Learning-Based Testing for Deep Learning: Enhancing Model Robustness with Adversarial Input Prioritization
This work addresses the need for more effective adversarial testing in critical DNN applications, offering an incremental improvement over existing methods.
The paper tackles the problem of inefficient test prioritization for deep neural networks (DNNs) by integrating Learning-Based Testing with hypothesis and mutation testing, resulting in faster fault detection across datasets, model architectures, and adversarial attacks.
Context: Deep Neural Networks (DNNs) are increasingly deployed in critical applications, where resilience against adversarial inputs is paramount. However, whether coverage-based or confidence-based, existing test prioritization methods often fail to efficiently identify the most fault-revealing inputs, limiting their practical effectiveness. Aims: This project aims to enhance fault detection and model robustness in DNNs by integrating Learning-Based Testing (LBT) with hypothesis and mutation testing to efficiently prioritize adversarial test cases.
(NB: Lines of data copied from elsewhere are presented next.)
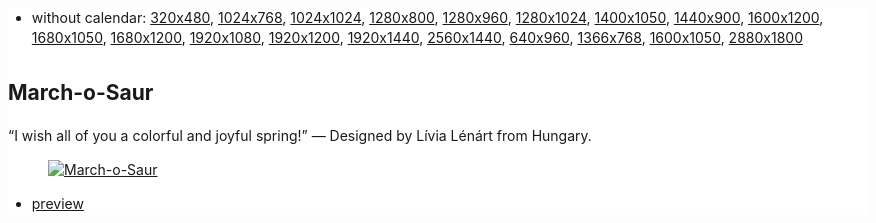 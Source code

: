 *   without calendar: [320x480](https://smashingmagazine.com/files/wallpapers/march-14/the-smashing-cat-in-the-hat/nocal/mar-14-the-smashing-cat-in-the-hat-nocal-320x480.png "The Smashing Cat In The Hat - 320x480"), [1024x768](https://smashingmagazine.com/files/wallpapers/march-14/the-smashing-cat-in-the-hat/nocal/mar-14-the-smashing-cat-in-the-hat-nocal-1024x768.png "The Smashing Cat In The Hat - 1024x768"), [1024x1024](https://smashingmagazine.com/files/wallpapers/march-14/the-smashing-cat-in-the-hat/nocal/mar-14-the-smashing-cat-in-the-hat-nocal-1024x1024.png "The Smashing Cat In The Hat - 1024x1024"), [1280x800](https://smashingmagazine.com/files/wallpapers/march-14/the-smashing-cat-in-the-hat/nocal/mar-14-the-smashing-cat-in-the-hat-nocal-1280x800.png "The Smashing Cat In The Hat - 1280x800"), [1280x960](https://smashingmagazine.com/files/wallpapers/march-14/the-smashing-cat-in-the-hat/nocal/mar-14-the-smashing-cat-in-the-hat-nocal-1280x960.png "The Smashing Cat In The Hat - 1280x960"), [1280x1024](https://smashingmagazine.com/files/wallpapers/march-14/the-smashing-cat-in-the-hat/nocal/mar-14-the-smashing-cat-in-the-hat-nocal-1280x1024.png "The Smashing Cat In The Hat - 1280x1024"), [1400x1050](https://smashingmagazine.com/files/wallpapers/march-14/the-smashing-cat-in-the-hat/nocal/mar-14-the-smashing-cat-in-the-hat-nocal-1400x1050.png "The Smashing Cat In The Hat - 1400x1050"), [1440x900](https://smashingmagazine.com/files/wallpapers/march-14/the-smashing-cat-in-the-hat/nocal/mar-14-the-smashing-cat-in-the-hat-nocal-1440x900.png "The Smashing Cat In The Hat - 1440x900"), [1600x1200](https://smashingmagazine.com/files/wallpapers/march-14/the-smashing-cat-in-the-hat/nocal/mar-14-the-smashing-cat-in-the-hat-nocal-1600x1200.png "The Smashing Cat In The Hat - 1600x1200"), [1680x1050](https://smashingmagazine.com/files/wallpapers/march-14/the-smashing-cat-in-the-hat/nocal/mar-14-the-smashing-cat-in-the-hat-nocal-1680x1050.png "The Smashing Cat In The Hat - 1680x1050"), [1680x1200](https://smashingmagazine.com/files/wallpapers/march-14/the-smashing-cat-in-the-hat/nocal/mar-14-the-smashing-cat-in-the-hat-nocal-1680x1200.png "The Smashing Cat In The Hat - 1680x1200"), [1920x1080](https://smashingmagazine.com/files/wallpapers/march-14/the-smashing-cat-in-the-hat/nocal/mar-14-the-smashing-cat-in-the-hat-nocal-1920x1080.png "The Smashing Cat In The Hat - 1920x1080"), [1920x1200](https://smashingmagazine.com/files/wallpapers/march-14/the-smashing-cat-in-the-hat/nocal/mar-14-the-smashing-cat-in-the-hat-nocal-1920x1200.png "The Smashing Cat In The Hat - 1920x1200"), [1920x1440](https://smashingmagazine.com/files/wallpapers/march-14/the-smashing-cat-in-the-hat/nocal/mar-14-the-smashing-cat-in-the-hat-nocal-1920x1440.png "The Smashing Cat In The Hat - 1920x1440"), [2560x1440](https://smashingmagazine.com/files/wallpapers/march-14/the-smashing-cat-in-the-hat/nocal/mar-14-the-smashing-cat-in-the-hat-nocal-2560x1440.png "The Smashing Cat In The Hat - 2560x1440"), [640x960](https://smashingmagazine.com/files/wallpapers/march-14/the-smashing-cat-in-the-hat/nocal/mar-14-the-smashing-cat-in-the-hat-nocal-640x960.png "The Smashing Cat In The Hat - 640x960"), [1366x768](https://smashingmagazine.com/files/wallpapers/march-14/the-smashing-cat-in-the-hat/nocal/mar-14-the-smashing-cat-in-the-hat-nocal-1366x768.png "The Smashing Cat In The Hat - 1366x768"), [1600x1050](https://smashingmagazine.com/files/wallpapers/march-14/the-smashing-cat-in-the-hat/nocal/mar-14-the-smashing-cat-in-the-hat-nocal-1600x1050.png "The Smashing Cat In The Hat - 1600x1050"), [2880x1800](https://smashingmagazine.com/files/wallpapers/march-14/the-smashing-cat-in-the-hat/nocal/mar-14-the-smashing-cat-in-the-hat-nocal-2880x1800.png "The Smashing Cat In The Hat - 2880x1800")

## March-o-Saur

“I wish all of you a colorful and joyful spring!” — Designed by Lívia Lénárt from Hungary.

<figure><a title="March-o-Saur" href="https://smashingmagazine.com/files/wallpapers/march-14/march-o-saur/mar-14-march-o-saur-full.jpg"><img loading="lazy" decoding="async" src="https://smashingmagazine.com/files/wallpapers/march-14/march-o-saur/mar-14-march-o-saur-preview.jpg" alt="March-o-Saur" width="500" height="281" /></a></figure>

*   [preview](https://smashingmagazine.com/files/wallpapers/march-14/march-o-saur/mar-14-march-o-saur-preview.jpg "March-o-Saur - Preview") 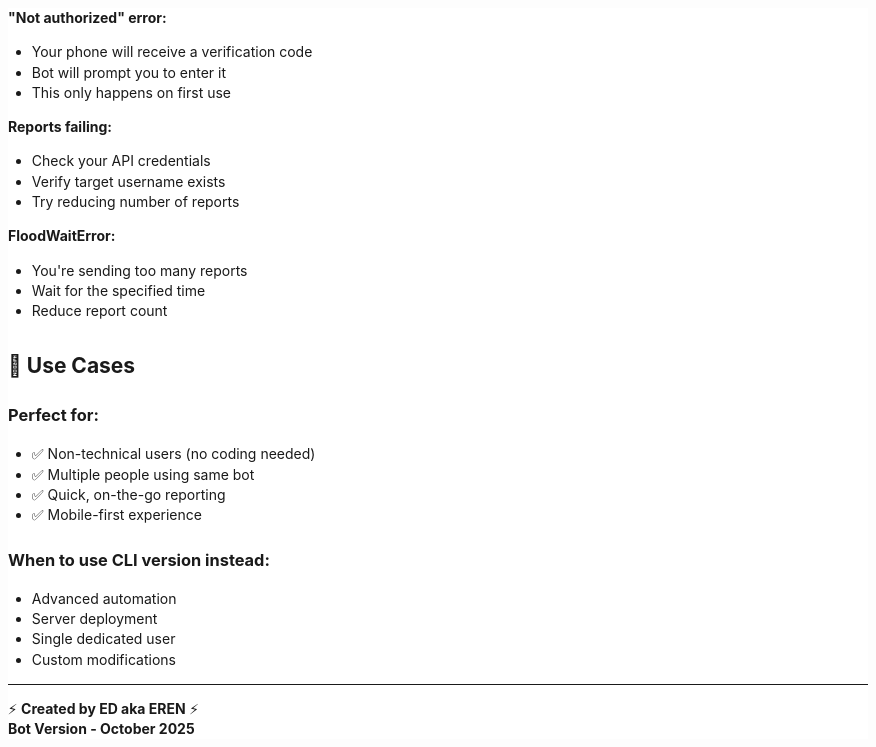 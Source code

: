 **"Not authorized" error:**
- Your phone will receive a verification code
- Bot will prompt you to enter it
- This only happens on first use

**Reports failing:**
- Check your API credentials
- Verify target username exists
- Try reducing number of reports

**FloodWaitError:**
- You're sending too many reports
- Wait for the specified time
- Reduce report count

## 🎯 Use Cases

### Perfect for:
- ✅ Non-technical users (no coding needed)
- ✅ Multiple people using same bot
- ✅ Quick, on-the-go reporting
- ✅ Mobile-first experience

### When to use CLI version instead:
- Advanced automation
- Server deployment
- Single dedicated user
- Custom modifications

---

⚡️ **Created by ED aka EREN** ⚡️  
**Bot Version - October 2025**
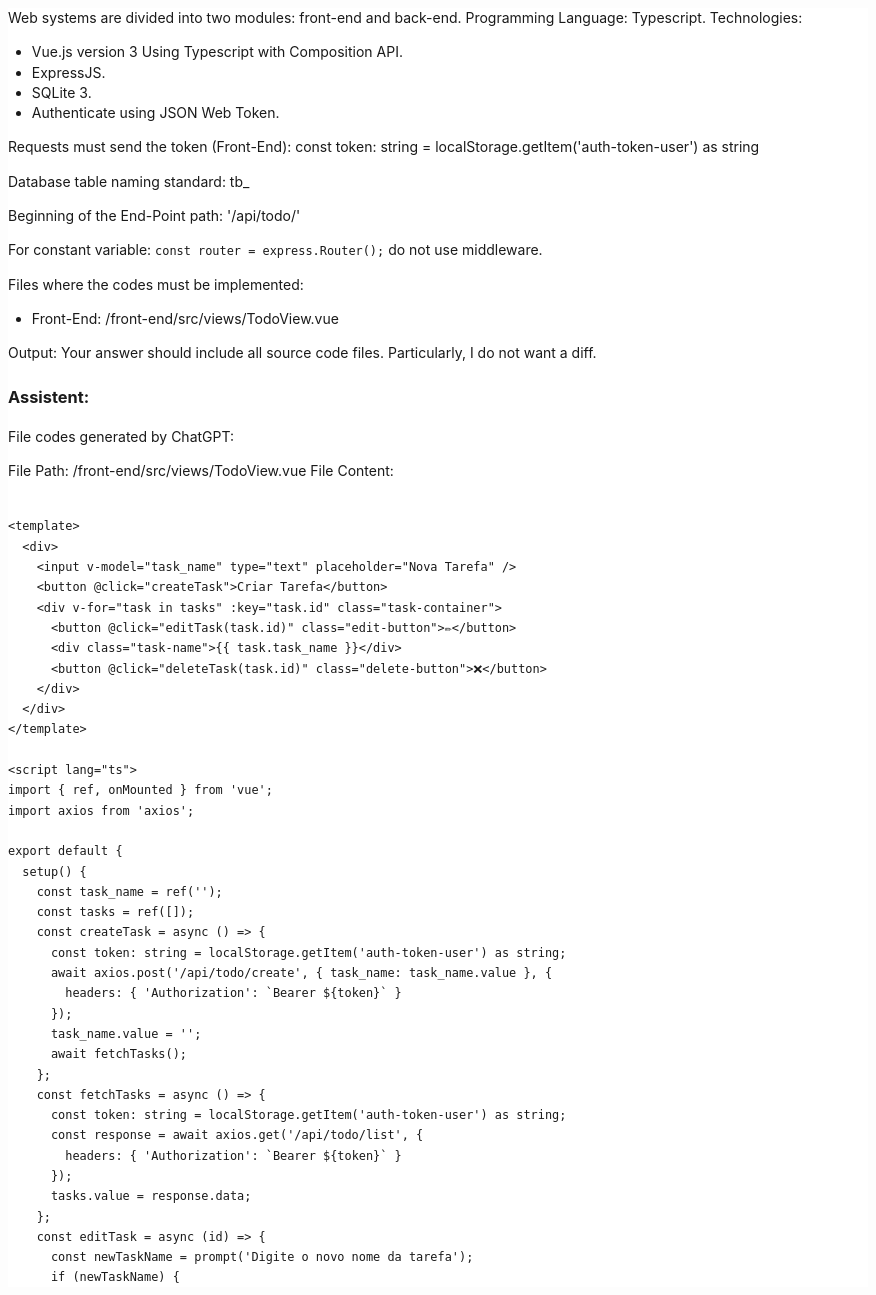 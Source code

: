 Web systems are divided into two modules: front-end and back-end.
Programming Language: Typescript.
Technologies:
- Vue.js version 3 Using Typescript with Composition API.
- ExpressJS.
- SQLite 3.
- Authenticate using JSON Web Token.

Requests must send the token (Front-End):
const token: string = localStorage.getItem('auth-token-user') as string

Database table naming standard: tb_<name>

Beginning of the End-Point path: '/api/todo/'

For constant variable: `const router = express.Router();` do not use middleware.

Files where the codes must be implemented:
- Front-End: /front-end/src/views/TodoView.vue

Output: Your answer should include all source code files. Particularly, I do not want a diff.

### Assistent:
File codes generated by ChatGPT:

File Path: /front-end/src/views/TodoView.vue
File Content:
```vue

<template>
  <div>
    <input v-model="task_name" type="text" placeholder="Nova Tarefa" />
    <button @click="createTask">Criar Tarefa</button>
    <div v-for="task in tasks" :key="task.id" class="task-container">
      <button @click="editTask(task.id)" class="edit-button">✏️</button>
      <div class="task-name">{{ task.task_name }}</div>
      <button @click="deleteTask(task.id)" class="delete-button">❌</button>
    </div>
  </div>
</template>

<script lang="ts">
import { ref, onMounted } from 'vue';
import axios from 'axios';

export default {
  setup() {
    const task_name = ref('');
    const tasks = ref([]);
    const createTask = async () => {
      const token: string = localStorage.getItem('auth-token-user') as string;
      await axios.post('/api/todo/create', { task_name: task_name.value }, {
        headers: { 'Authorization': `Bearer ${token}` }
      });
      task_name.value = '';
      await fetchTasks();
    };
    const fetchTasks = async () => {
      const token: string = localStorage.getItem('auth-token-user') as string;
      const response = await axios.get('/api/todo/list', {
        headers: { 'Authorization': `Bearer ${token}` }
      });
      tasks.value = response.data;
    };
    const editTask = async (id) => {
      const newTaskName = prompt('Digite o novo nome da tarefa');
      if (newTaskName) {
```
Methods: Our method selects a subset of adversarial inputs with a high likelihood of exposing model faults, without relying on architecture-specific characteristics or formal verification, making it adaptable across diverse DNNs. Results: Our results demonstrate that the proposed LBT method consistently surpasses baseline approaches in prioritizing fault-revealing inputs and accelerating fault detection. By efficiently organizing test permutations, it uncovers all potential faults significantly faster across various datasets, model architectures, and adversarial attack techniques. Conclusion: Beyond improving fault detection, our method preserves input diversity and provides effective guidance for model retraining, further enhancing robustness. These advantages establish our approach as a powerful and practical solution for adversarial test prioritization in real-world DNN applications.